--- PROBLEM TO SOLVE ---
Send every record back word for word.

--- MATERIAL FOR THE TASK ---
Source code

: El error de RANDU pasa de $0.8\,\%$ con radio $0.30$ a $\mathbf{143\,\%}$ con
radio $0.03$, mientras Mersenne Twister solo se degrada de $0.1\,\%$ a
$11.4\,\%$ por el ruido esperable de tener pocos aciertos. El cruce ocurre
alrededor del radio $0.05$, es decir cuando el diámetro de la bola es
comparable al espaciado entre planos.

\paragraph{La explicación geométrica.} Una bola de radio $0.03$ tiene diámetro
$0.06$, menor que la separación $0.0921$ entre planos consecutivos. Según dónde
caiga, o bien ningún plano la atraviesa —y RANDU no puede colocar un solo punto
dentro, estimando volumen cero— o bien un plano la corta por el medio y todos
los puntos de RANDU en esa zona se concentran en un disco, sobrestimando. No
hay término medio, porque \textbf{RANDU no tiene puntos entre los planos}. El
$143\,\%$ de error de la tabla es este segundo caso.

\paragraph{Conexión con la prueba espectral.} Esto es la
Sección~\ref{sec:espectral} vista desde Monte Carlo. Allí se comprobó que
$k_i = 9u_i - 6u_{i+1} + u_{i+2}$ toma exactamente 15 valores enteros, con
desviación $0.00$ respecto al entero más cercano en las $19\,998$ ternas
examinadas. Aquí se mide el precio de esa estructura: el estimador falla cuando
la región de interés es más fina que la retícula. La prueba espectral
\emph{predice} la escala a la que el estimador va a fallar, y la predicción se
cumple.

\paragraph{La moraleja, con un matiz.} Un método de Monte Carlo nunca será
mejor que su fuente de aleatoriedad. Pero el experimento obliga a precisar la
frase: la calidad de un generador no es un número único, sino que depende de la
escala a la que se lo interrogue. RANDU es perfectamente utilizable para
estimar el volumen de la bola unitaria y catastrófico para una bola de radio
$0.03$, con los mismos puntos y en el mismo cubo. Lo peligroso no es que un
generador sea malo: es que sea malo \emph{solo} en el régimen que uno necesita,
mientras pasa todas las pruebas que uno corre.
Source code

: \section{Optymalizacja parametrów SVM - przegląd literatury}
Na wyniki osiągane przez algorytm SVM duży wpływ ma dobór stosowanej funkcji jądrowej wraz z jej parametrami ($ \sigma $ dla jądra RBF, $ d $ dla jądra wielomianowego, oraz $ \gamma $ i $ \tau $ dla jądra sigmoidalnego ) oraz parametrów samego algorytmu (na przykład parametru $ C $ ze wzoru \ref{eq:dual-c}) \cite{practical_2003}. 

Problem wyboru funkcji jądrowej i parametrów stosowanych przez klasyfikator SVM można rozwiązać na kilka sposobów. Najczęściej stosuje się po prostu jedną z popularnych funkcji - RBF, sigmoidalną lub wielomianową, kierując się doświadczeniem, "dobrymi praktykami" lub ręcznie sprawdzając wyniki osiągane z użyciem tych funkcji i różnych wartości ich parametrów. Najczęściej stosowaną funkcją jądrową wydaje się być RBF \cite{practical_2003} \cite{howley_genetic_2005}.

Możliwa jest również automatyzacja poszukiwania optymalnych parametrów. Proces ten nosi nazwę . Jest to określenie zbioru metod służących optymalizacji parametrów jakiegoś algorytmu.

--- ANSWER BOX ---
Source code

: El error de RANDU pasa de $0.8\,\%$ con radio $0.30$ a $\mathbf{143\,\%}$ con
radio $0.03$, mientras Mersenne Twister solo se degrada de $0.1\,\%$ a
$11.4\,\%$ por el ruido esperable de tener pocos aciertos. El cruce ocurre
alrededor del radio $0.05$, es decir cuando el diámetro de la bola es
comparable al espaciado entre planos.

\paragraph{La explicación geométrica.} Una bola de radio $0.03$ tiene diámetro
$0.06$, menor que la separación $0.0921$ entre planos consecutivos. Según dónde
caiga, o bien ningún plano la atraviesa —y RANDU no puede colocar un solo punto
dentro, estimando volumen cero— o bien un plano la corta por el medio y todos
los puntos de RANDU en esa zona se concentran en un disco, sobrestimando. No
hay término medio, porque \textbf{RANDU no tiene puntos entre los planos}. El
$143\,\%$ de error de la tabla es este segundo caso.

\paragraph{Conexión con la prueba espectral.} Esto es la
Sección~\ref{sec:espectral} vista desde Monte Carlo. Allí se comprobó que
$k_i = 9u_i - 6u_{i+1} + u_{i+2}$ toma exactamente 15 valores enteros, con
desviación $0.00$ respecto al entero más cercano en las $19\,998$ ternas
examinadas. Aquí se mide el precio de esa estructura: el estimador falla cuando
la región de interés es más fina que la retícula. La prueba espectral
\emph{predice} la escala a la que el estimador va a fallar, y la predicción se
cumple.

\paragraph{La moraleja, con un matiz.} Un método de Monte Carlo nunca será
mejor que su fuente de aleatoriedad. Pero el experimento obliga a precisar la
frase: la calidad de un generador no es un número único, sino que depende de la
escala a la que se lo interrogue. RANDU es perfectamente utilizable para
estimar el volumen de la bola unitaria y catastrófico para una bola de radio
$0.03$, con los mismos puntos y en el mismo cubo. Lo peligroso no es que un
generador sea malo: es que sea malo \emph{solo} en el régimen que uno necesita,
mientras pasa todas las pruebas que uno corre.
Source code

: \section{Optymalizacja parametrów SVM - przegląd literatury}
Na wyniki osiągane przez algorytm SVM duży wpływ ma dobór stosowanej funkcji jądrowej wraz z jej parametrami ($ \sigma $ dla jądra RBF, $ d $ dla jądra wielomianowego, oraz $ \gamma $ i $ \tau $ dla jądra sigmoidalnego ) oraz parametrów samego algorytmu (na przykład parametru $ C $ ze wzoru \ref{eq:dual-c}) \cite{practical_2003}. 

Problem wyboru funkcji jądrowej i parametrów stosowanych przez klasyfikator SVM można rozwiązać na kilka sposobów. Najczęściej stosuje się po prostu jedną z popularnych funkcji - RBF, sigmoidalną lub wielomianową, kierując się doświadczeniem, "dobrymi praktykami" lub ręcznie sprawdzając wyniki osiągane z użyciem tych funkcji i różnych wartości ich parametrów. Najczęściej stosowaną funkcją jądrową wydaje się być RBF \cite{practical_2003} \cite{howley_genetic_2005}.

Możliwa jest również automatyzacja poszukiwania optymalnych parametrów. Proces ten nosi nazwę . Jest to określenie zbioru metod służących optymalizacji parametrów jakiegoś algorytmu.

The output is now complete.